Shares in US carmaker General Motors (GM) have surged 18% on news that billionaire investor Kirk Kerkorian has made an offer to buy a minority stake.
US buyers have been turning away from GM in favour of foreign brands
Mr Kerkorian, who once bought and sold MGM Studios, offered nearly $868m (£457m) to buy 4.9% of GM stock.
Mr Kerkorian made the offer through his firm Tracinda Corp, saying the purchase was for investment purposes only.
If the $31-a-share (£16.32) offer is accepted, it will take Mr Kerkorian's stake in GM up to almost 9%.
The offer for the 28 million shares represented an 11.6% premium on GM's closing price of $27.77 on Tuesday.
Shares in the company closed 18% higher at $32.80, amid optimism about what Mr Kerkorian's bid might mean for the future of the company.
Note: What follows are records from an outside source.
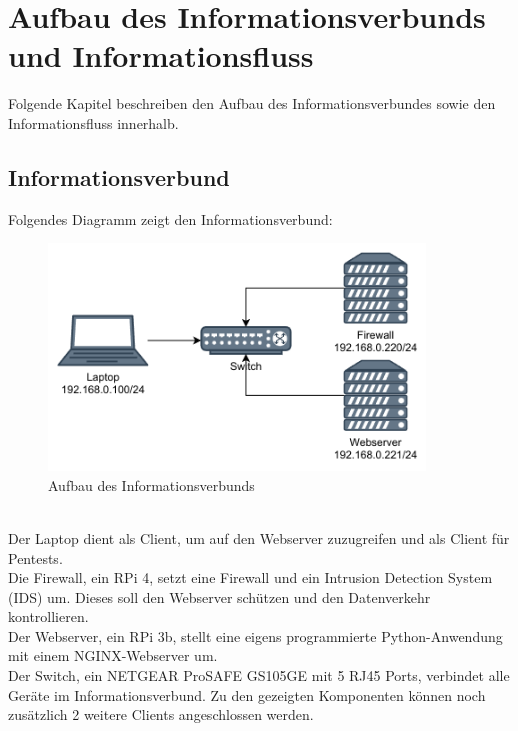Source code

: \documentclass[
    a4paper,
    pagesize,
	pdftex,
    12pt,
]{scrartcl}
\begin{document}
\newpage
\section{Aufbau des Informationsverbunds und Informationsfluss}
Folgende Kapitel beschreiben den Aufbau des Informationsverbundes  sowie den Informationsfluss innerhalb.

\subsection{Informationsverbund}
Folgendes Diagramm zeigt den Informationsverbund:
\begin{figure}[!ht]
	\centering
	\includegraphics[width=10cm]{aufbau.png}
	\caption{Aufbau des Informationsverbunds}
	\label{fig:boat1}
\end{figure}
\\
Der Laptop dient als Client, um auf den Webserver zuzugreifen und als Client für  Pentests. \\
Die Firewall, ein RPi 4, setzt eine Firewall und ein  Intrusion Detection System (IDS) um. Dieses soll den Webserver schützen und den Datenverkehr  kontrollieren. \\
Der Webserver, ein RPi 3b, stellt eine eigens programmierte Python-Anwendung mit einem NGINX-Webserver um. \\
Der Switch, ein  NETGEAR ProSAFE GS105GE mit 5 RJ45 Ports, verbindet alle Geräte im Informationsverbund.  Zu den  gezeigten Komponenten können noch zusätzlich  2 weitere  Clients  angeschlossen werden.

\newpage
\end{document}
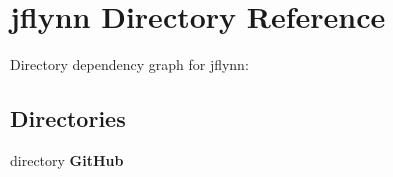\section{jflynn Directory Reference}
\label{dir_bdc778f2532979b14047db746cff355e}
Directory dependency graph for jflynn\-:
\subsection*{Directories}
\begin{DoxyCompactItemize}
\item 
directory {\bf Git\-Hub}
\end{DoxyCompactItemize}
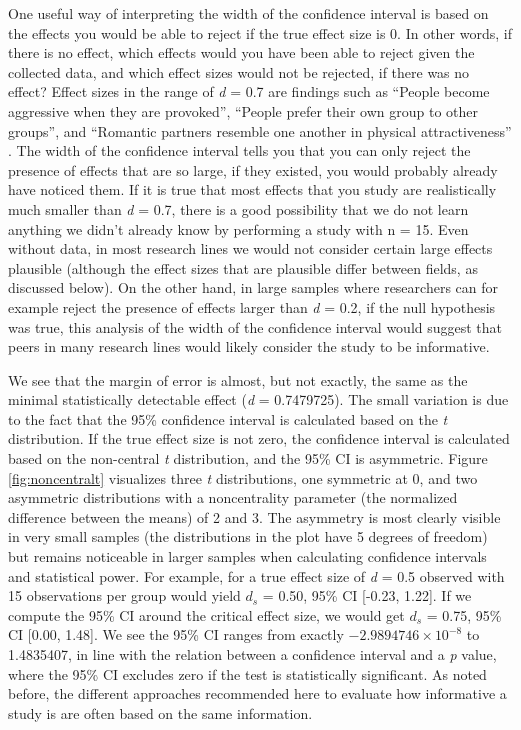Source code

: \documentclass[
]{krantz}
\begin{document}
One useful way of interpreting the width of the confidence interval is based on the effects you would be able to reject if the true effect size is 0. In other words, if there is no effect, which effects would you have been able to reject given the collected data, and which effect sizes would not be rejected, if there was no effect? Effect sizes in the range of \emph{d} = 0.7 are findings such as ``People become aggressive when they are provoked'', ``People prefer their own group to other groups'', and ``Romantic partners resemble one another in physical attractiveness'' \citep{richard_one_2003}. The width of the confidence interval tells you that you can only reject the presence of effects that are so large, if they existed, you would probably already have noticed them. If it is true that most effects that you study are realistically much smaller than \emph{d} = 0.7, there is a good possibility that we do not learn anything we didn't already know by performing a study with n = 15. Even without data, in most research lines we would not consider certain large effects plausible (although the effect sizes that are plausible differ between fields, as discussed below). On the other hand, in large samples where researchers can for example reject the presence of effects larger than \emph{d} = 0.2, if the null hypothesis was true, this analysis of the width of the confidence interval would suggest that peers in many research lines would likely consider the study to be informative.

We see that the margin of error is almost, but not exactly, the same as the minimal statistically detectable effect (\emph{d} = 0.7479725). The small variation is due to the fact that the 95\% confidence interval is calculated based on the \emph{t} distribution. If the true effect size is not zero, the confidence interval is calculated based on the non-central \emph{t} distribution, and the 95\% CI is asymmetric. Figure \ref{fig:noncentralt} visualizes three \emph{t} distributions, one symmetric at 0, and two asymmetric distributions with a noncentrality parameter (the normalized difference between the means) of 2 and 3. The asymmetry is most clearly visible in very small samples (the distributions in the plot have 5 degrees of freedom) but remains noticeable in larger samples when calculating confidence intervals and statistical power. For example, for a true effect size of \emph{d} = 0.5 observed with 15 observations per group would yield \(d_s\) = 0.50, 95\% CI {[}-0.23, 1.22{]}. If we compute the 95\% CI around the critical effect size, we would get \(d_s\) = 0.75, 95\% CI {[}0.00, 1.48{]}. We see the 95\% CI ranges from exactly \ensuremath{-2.9894746\times 10^{-8}} to 1.4835407, in line with the relation between a confidence interval and a \emph{p} value, where the 95\% CI excludes zero if the test is statistically significant. As noted before, the different approaches recommended here to evaluate how informative a study is are often based on the same information.
\end{document}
GM had no immediate comment to make about the offer.
"I would assume Kerkorian believes General Motors is too important to the country just to be" left foundering, said Craig Hodges of Hodges Capital Management fund manager.
Meanwhile, other analysts questioned whether Mr Kerkorian's move was more significant.
"My guess is he feels that there's value in the brand and the franchise that has not been unlocked by current management," Richard Steinberg, president of Steinberg Global Asset Management in Florida, told Reuters.
However, speculation that Mr Kerkorian could be looking to win control of the firm by building up his stake was firmly denied by his lawyer Terry Christensen who said it was merely a "passive investment".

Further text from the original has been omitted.